__Supplied material__
────────────────

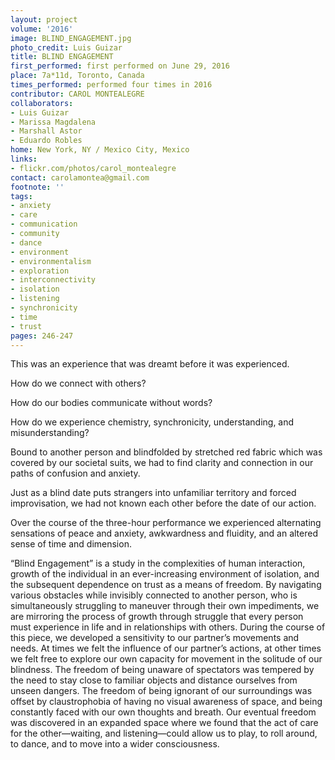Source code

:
 ```yaml
---
layout: project
volume: '2016'
image: BLIND_ENGAGEMENT.jpg
photo_credit: Luis Guizar
title: BLIND ENGAGEMENT
first_performed: first performed on June 29, 2016
place: 7a*11d, Toronto, Canada
times_performed: performed four times in 2016
contributor: CAROL MONTEALEGRE
collaborators:
- Luis Guizar
- Marissa Magdalena
- Marshall Astor
- Eduardo Robles
home: New York, NY / Mexico City, Mexico
links:
- flickr.com/photos/carol_montealegre
contact: carolamontea@gmail.com
footnote: ''
tags:
- anxiety
- care
- communication
- community
- dance
- environment
- environmentalism
- exploration
- interconnectivity
- isolation
- listening
- synchronicity
- time
- trust
pages: 246-247
---
```


This was an experience that was dreamt before it was experienced.

How do we connect with others?

How do our bodies communicate without words?

How do we experience chemistry, synchronicity, understanding, and misunderstanding?

Bound to another person and blindfolded by stretched red fabric which was covered by our societal suits, we had to find clarity and connection in our paths of confusion and anxiety.

Just as a blind date puts strangers into unfamiliar territory and forced improvisation, we had not known each other before the date of our action.

Over the course of the three-hour performance we experienced alternating sensations of peace and anxiety, awkwardness and fluidity, and an altered sense of time and dimension.

“Blind Engagement” is a study in the complexities of human interaction, growth of the individual in an ever-increasing environment of isolation, and the subsequent dependence on trust as a means of freedom. By navigating various obstacles while invisibly connected to another person, who is simultaneously struggling to maneuver through their own impediments, we are mirroring the process of growth through struggle that every person must experience in life and in relationships with others. During the course of this piece, we developed a sensitivity to our partner’s movements and needs. At times we felt the influence of our partner’s actions, at other times we felt free to explore our own capacity for movement in the solitude of our blindness. The freedom of being unaware of spectators was tempered by the need to stay close to familiar objects and distance ourselves from unseen dangers. The freedom of being ignorant of our surroundings was offset by claustrophobia of having no visual awareness of space, and being constantly faced with our own thoughts and breath. Our eventual freedom was discovered in an expanded space where we found that the act of care for the other—waiting, and listening—could allow us to play, to roll around, to dance, and to move into a wider consciousness.

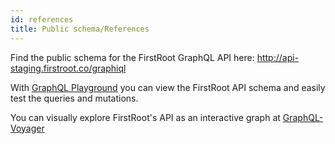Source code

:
 ```yaml
---
id: references
title: Public schema/References
---
```


Find the public schema for the FirstRoot GraphQL API here:
http://api-staging.firstroot.co/graphiql

With [GraphQL Playground](https://github.com/graphql/graphql-playground) you can view the FirstRoot API schema and easily test the queries and mutations.

You can visually explore FirstRoot's API as an interactive graph at [GraphQL-Voyager](https://github.com/APIs-guru/graphql-voyager)
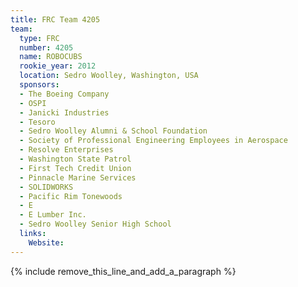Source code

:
```yaml
---
title: FRC Team 4205
team:
  type: FRC
  number: 4205
  name: ROBOCUBS
  rookie_year: 2012
  location: Sedro Woolley, Washington, USA
  sponsors:
  - The Boeing Company
  - OSPI
  - Janicki Industries
  - Tesoro
  - Sedro Woolley Alumni & School Foundation
  - Society of Professional Engineering Employees in Aerospace
  - Resolve Enterprises
  - Washington State Patrol
  - First Tech Credit Union
  - Pinnacle Marine Services
  - SOLIDWORKS
  - Pacific Rim Tonewoods
  - E
  - E Lumber Inc.
  - Sedro Woolley Senior High School
  links:
    Website:
---
```


{% include remove_this_line_and_add_a_paragraph %}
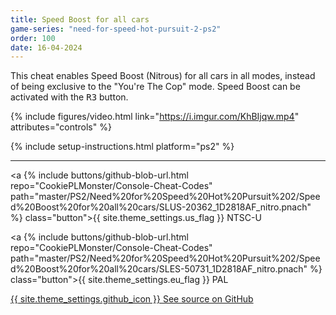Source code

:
 ```yaml
---
title: Speed Boost for all cars
game-series: "need-for-speed-hot-pursuit-2-ps2"
order: 100
date: 16-04-2024
---
```


This cheat enables Speed Boost (Nitrous) for all cars in all modes, instead of being exclusive to the "You're The Cop" mode.
Speed Boost can be activated with the <kbd>R3</kbd> button.

{% include figures/video.html link="https://i.imgur.com/KhBIjqw.mp4" attributes="controls" %}

{% include setup-instructions.html platform="ps2" %}

***

<a {% include buttons/github-blob-url.html repo="CookiePLMonster/Console-Cheat-Codes" path="master/PS2/Need%20for%20Speed%20Hot%20Pursuit%202/Speed%20Boost%20for%20all%20cars/SLUS-20362_1D2818AF_nitro.pnach" %} class="button">{{ site.theme_settings.us_flag }} NTSC-U</a>

<a {% include buttons/github-blob-url.html repo="CookiePLMonster/Console-Cheat-Codes" path="master/PS2/Need%20for%20Speed%20Hot%20Pursuit%202/Speed%20Boost%20for%20all%20cars/SLES-50731_1D2818AF_nitro.pnach" %} class="button">{{ site.theme_settings.eu_flag }} PAL</a>

<a href="https://github.com/CookiePLMonster/Console-Cheat-Codes/tree/master/PS2/Need%20for%20Speed%20Hot%20Pursuit%202/Speed%20Boost%20for%20all%20cars" class="button github" target="_blank">{{ site.theme_settings.github_icon }} See source on GitHub</a>
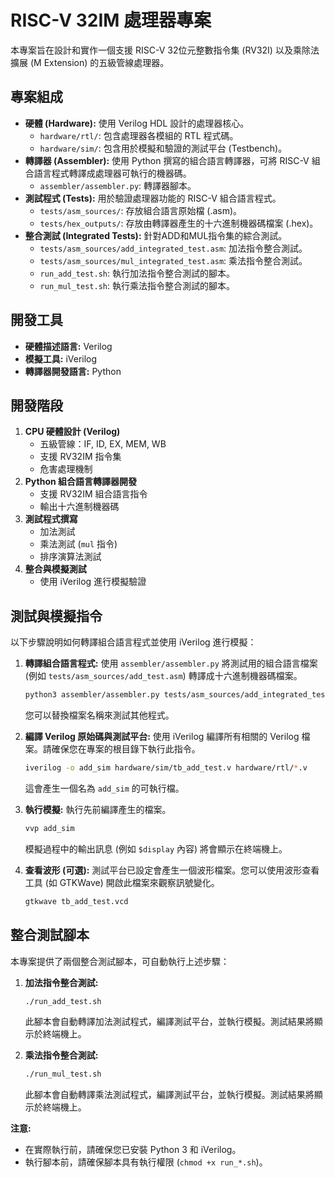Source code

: # RISC-V 32IM 處理器專案

本專案旨在設計和實作一個支援 RISC-V 32位元整數指令集 (RV32I) 以及乘除法擴展 (M Extension) 的五級管線處理器。

## 專案組成

- **硬體 (Hardware):** 使用 Verilog HDL 設計的處理器核心。
  - `hardware/rtl/`: 包含處理器各模組的 RTL 程式碼。
  - `hardware/sim/`: 包含用於模擬和驗證的測試平台 (Testbench)。
- **轉譯器 (Assembler):** 使用 Python 撰寫的組合語言轉譯器，可將 RISC-V 組合語言程式轉譯成處理器可執行的機器碼。
  - `assembler/assembler.py`: 轉譯器腳本。
- **測試程式 (Tests):** 用於驗證處理器功能的 RISC-V 組合語言程式。
  - `tests/asm_sources/`: 存放組合語言原始檔 (.asm)。
  - `tests/hex_outputs/`: 存放由轉譯器產生的十六進制機器碼檔案 (.hex)。
- **整合測試 (Integrated Tests):** 針對ADD和MUL指令集的綜合測試。
  - `tests/asm_sources/add_integrated_test.asm`: 加法指令整合測試。
  - `tests/asm_sources/mul_integrated_test.asm`: 乘法指令整合測試。
  - `run_add_test.sh`: 執行加法指令整合測試的腳本。
  - `run_mul_test.sh`: 執行乘法指令整合測試的腳本。

## 開發工具

- **硬體描述語言:** Verilog
- **模擬工具:** iVerilog
- **轉譯器開發語言:** Python

## 開發階段

1. **CPU 硬體設計 (Verilog)**
    - 五級管線：IF, ID, EX, MEM, WB
    - 支援 RV32IM 指令集
    - 危害處理機制
2. **Python 組合語言轉譯器開發**
    - 支援 RV32IM 組合語言指令
    - 輸出十六進制機器碼
3. **測試程式撰寫**
    - 加法測試
    - 乘法測試 (`mul` 指令)
    - 排序演算法測試
4. **整合與模擬測試**
    - 使用 iVerilog 進行模擬驗證

## 測試與模擬指令

以下步驟說明如何轉譯組合語言程式並使用 iVerilog 進行模擬：

1. **轉譯組合語言程式:**
    使用 `assembler/assembler.py` 將測試用的組合語言檔案 (例如 `tests/asm_sources/add_test.asm`) 轉譯成十六進制機器碼檔案。

    ```bash
    python3 assembler/assembler.py tests/asm_sources/add_integrated_test.asm -o tests/hex_outputs/add_integrated_test.hex
    ```

    您可以替換檔案名稱來測試其他程式。

2. **編譯 Verilog 原始碼與測試平台:**
    使用 iVerilog 編譯所有相關的 Verilog 檔案。請確保您在專案的根目錄下執行此指令。

    ```bash
    iverilog -o add_sim hardware/sim/tb_add_test.v hardware/rtl/*.v
    ```

    這會產生一個名為 `add_sim` 的可執行檔。

3. **執行模擬:**
    執行先前編譯產生的檔案。

    ```bash
    vvp add_sim
    ```

    模擬過程中的輸出訊息 (例如 `$display` 內容) 將會顯示在終端機上。

4. **查看波形 (可選):**
    測試平台已設定會產生一個波形檔案。您可以使用波形查看工具 (如 GTKWave) 開啟此檔案來觀察訊號變化。

    ```bash
    gtkwave tb_add_test.vcd
    ```

## 整合測試腳本

本專案提供了兩個整合測試腳本，可自動執行上述步驟：

1. **加法指令整合測試:**

    ```bash
    ./run_add_test.sh
    ```

    此腳本會自動轉譯加法測試程式，編譯測試平台，並執行模擬。測試結果將顯示於終端機上。

2. **乘法指令整合測試:**

    ```bash
    ./run_mul_test.sh
    ```

    此腳本會自動轉譯乘法測試程式，編譯測試平台，並執行模擬。測試結果將顯示於終端機上。

**注意:**

- 在實際執行前，請確保您已安裝 Python 3 和 iVerilog。
- 執行腳本前，請確保腳本具有執行權限 (`chmod +x run_*.sh`)。
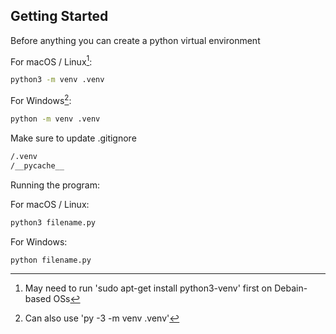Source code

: ## Getting Started 

Before anything you can create a python virtual environment 

For macOS / Linux[^1]:

```bash
python3 -m venv .venv
```


For Windows[^2]:

```bash
python -m venv .venv
```

Make sure to update .gitignore

```bash
/.venv
/__pycache__
```

Running the program: 

For macOS / Linux: 

```bash
python3 filename.py
```

For Windows: 

```bash
python filename.py
```


[^1]: May need to run 'sudo apt-get install python3-venv' first on Debain-based OSs
[^2]: Can also use 'py -3 -m venv .venv'
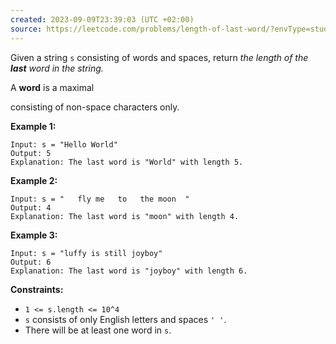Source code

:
 ```yaml
---
created: 2023-09-09T23:39:03 (UTC +02:00)
source: https://leetcode.com/problems/length-of-last-word/?envType=study-plan-v2&envId=top-interview-150
---
```

Given a string `s` consisting of words and spaces, return _the length of the **last** word in the string._

A **word** is a maximal

consisting of non-space characters only.

**Example 1:**

```
Input: s = "Hello World"
Output: 5
Explanation: The last word is "World" with length 5.

```

**Example 2:**

```
Input: s = "   fly me   to   the moon  "
Output: 4
Explanation: The last word is "moon" with length 4.

```

**Example 3:**

```
Input: s = "luffy is still joyboy"
Output: 6
Explanation: The last word is "joyboy" with length 6.

```

**Constraints:**

-   `1 <= s.length <= 10^4`
-   `s` consists of only English letters and spaces `' '`.
-   There will be at least one word in `s`.
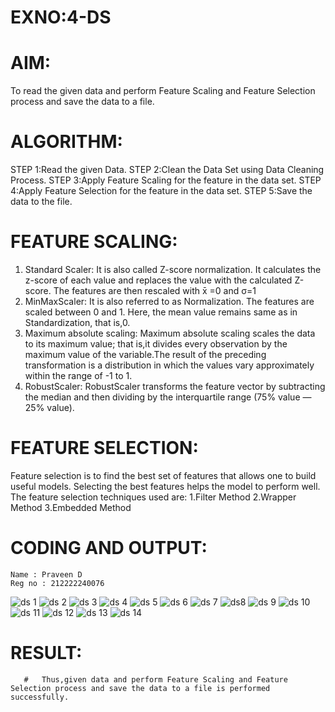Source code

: # EXNO:4-DS
# AIM:
To read the given data and perform Feature Scaling and Feature Selection process and save the
data to a file.

# ALGORITHM:
STEP 1:Read the given Data.
STEP 2:Clean the Data Set using Data Cleaning Process.
STEP 3:Apply Feature Scaling for the feature in the data set.
STEP 4:Apply Feature Selection for the feature in the data set.
STEP 5:Save the data to the file.

# FEATURE SCALING:
1. Standard Scaler: It is also called Z-score normalization. It calculates the z-score of each value and replaces the value with the calculated Z-score. The features are then rescaled with x̄ =0 and σ=1
2. MinMaxScaler: It is also referred to as Normalization. The features are scaled between 0 and 1. Here, the mean value remains same as in Standardization, that is,0.
3. Maximum absolute scaling: Maximum absolute scaling scales the data to its maximum value; that is,it divides every observation by the maximum value of the variable.The result of the preceding transformation is a distribution in which the values vary approximately within the range of -1 to 1.
4. RobustScaler: RobustScaler transforms the feature vector by subtracting the median and then dividing by the interquartile range (75% value — 25% value).

# FEATURE SELECTION:
Feature selection is to find the best set of features that allows one to build useful models. Selecting the best features helps the model to perform well.
The feature selection techniques used are:
1.Filter Method
2.Wrapper Method
3.Embedded Method

# CODING AND OUTPUT:
```
Name : Praveen D
Reg no : 212222240076
```
![ds 1](https://github.com/praveenmax55/EXNO-4-DS/assets/113497509/4e5847de-4f9f-4240-9f0c-abe4b4ead845)
![ds 2](https://github.com/praveenmax55/EXNO-4-DS/assets/113497509/e5017f21-31bf-4087-9ec5-577952996e05)
![ds 3](https://github.com/praveenmax55/EXNO-4-DS/assets/113497509/dd170a41-eeca-4325-9826-b0f1863f4159)
![ds 4](https://github.com/praveenmax55/EXNO-4-DS/assets/113497509/5025331e-3f7a-49ee-ab93-ec18437cab8f)
![ds 5](https://github.com/praveenmax55/EXNO-4-DS/assets/113497509/a3b184ad-2892-44a3-85b6-78c30eff557d)
![ds 6](https://github.com/praveenmax55/EXNO-4-DS/assets/113497509/388d2db1-2d08-4180-8802-19a301b92263)
![ds 7](https://github.com/praveenmax55/EXNO-4-DS/assets/113497509/6f1e83f6-eb59-45f6-9048-f294e99afee0)
![ds8](https://github.com/praveenmax55/EXNO-4-DS/assets/113497509/d1ab8320-0496-4a5f-89d8-79b3a2a94df9)
![ds 9](https://github.com/praveenmax55/EXNO-4-DS/assets/113497509/0d4d4a42-2961-48b3-8da0-5e43317f3f66)
![ds 10](https://github.com/praveenmax55/EXNO-4-DS/assets/113497509/748c3338-3bdd-4599-959c-2d732bf922fc)
![ds 11](https://github.com/praveenmax55/EXNO-4-DS/assets/113497509/d45a9717-33a9-49e2-a1ea-23bcaa48fc7c)
![ds 12](https://github.com/praveenmax55/EXNO-4-DS/assets/113497509/314d16b8-c7c4-422a-87d9-232d773220a7)
![ds 13](https://github.com/praveenmax55/EXNO-4-DS/assets/113497509/5fd2c1c4-117d-40f3-b589-562d81bdf7ad)
![ds 14](https://github.com/praveenmax55/EXNO-4-DS/assets/113497509/9f870360-6f9b-4d2f-b67f-0c403e5bd2c4)



# RESULT:
       #   Thus,given data and perform Feature Scaling and Feature Selection process and save the data to a file is performed successfully.
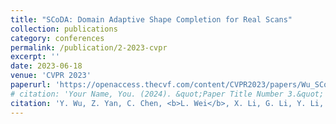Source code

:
 ```yaml
---
title: "SCoDA: Domain Adaptive Shape Completion for Real Scans"
collection: publications
category: conferences
permalink: /publication/2-2023-cvpr
excerpt: ''
date: 2023-06-18
venue: 'CVPR 2023'
paperurl: 'https://openaccess.thecvf.com/content/CVPR2023/papers/Wu_SCoDA_Domain_Adaptive_Shape_Completion_for_Real_Scans_CVPR_2023_paper.pdf'
# citation: 'Your Name, You. (2024). &quot;Paper Title Number 3.&quot; <i>GitHub Journal of Bugs</i>. 1(3).'
citation: 'Y. Wu, Z. Yan, C. Chen, <b>L. Wei</b>, X. Li, G. Li, Y. Li, S. Cui, X. Han, "Domain Adaptive Shape Completion for Real Scans", presented at the 36th <i>IEEE/CVF Conference on Computer Vision and Pattern Recognition (CVPR 2023)</i>, Vancouver, Canada, June 18-22, 2023'
---
```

────────────────

__Your instructions__
Everything from the line containing "STEP 2:Clean the" through the line containing "2. MinMaxScaler: It" in the material above should be retyped exactly, both ends included, and nothing more.

__Answer to the problem__
STEP 2:Clean the Data Set using Data Cleaning Process.
STEP 3:Apply Feature Scaling for the feature in the data set.
STEP 4:Apply Feature Selection for the feature in the data set.
STEP 5:Save the data to the file.

# FEATURE SCALING:
1. Standard Scaler: It is also called Z-score normalization. It calculates the z-score of each value and replaces the value with the calculated Z-score. The features are then rescaled with x̄ =0 and σ=1
2. MinMaxScaler: It is also referred to as Normalization. The features are scaled between 0 and 1. Here, the mean value remains same as in Standardization, that is,0.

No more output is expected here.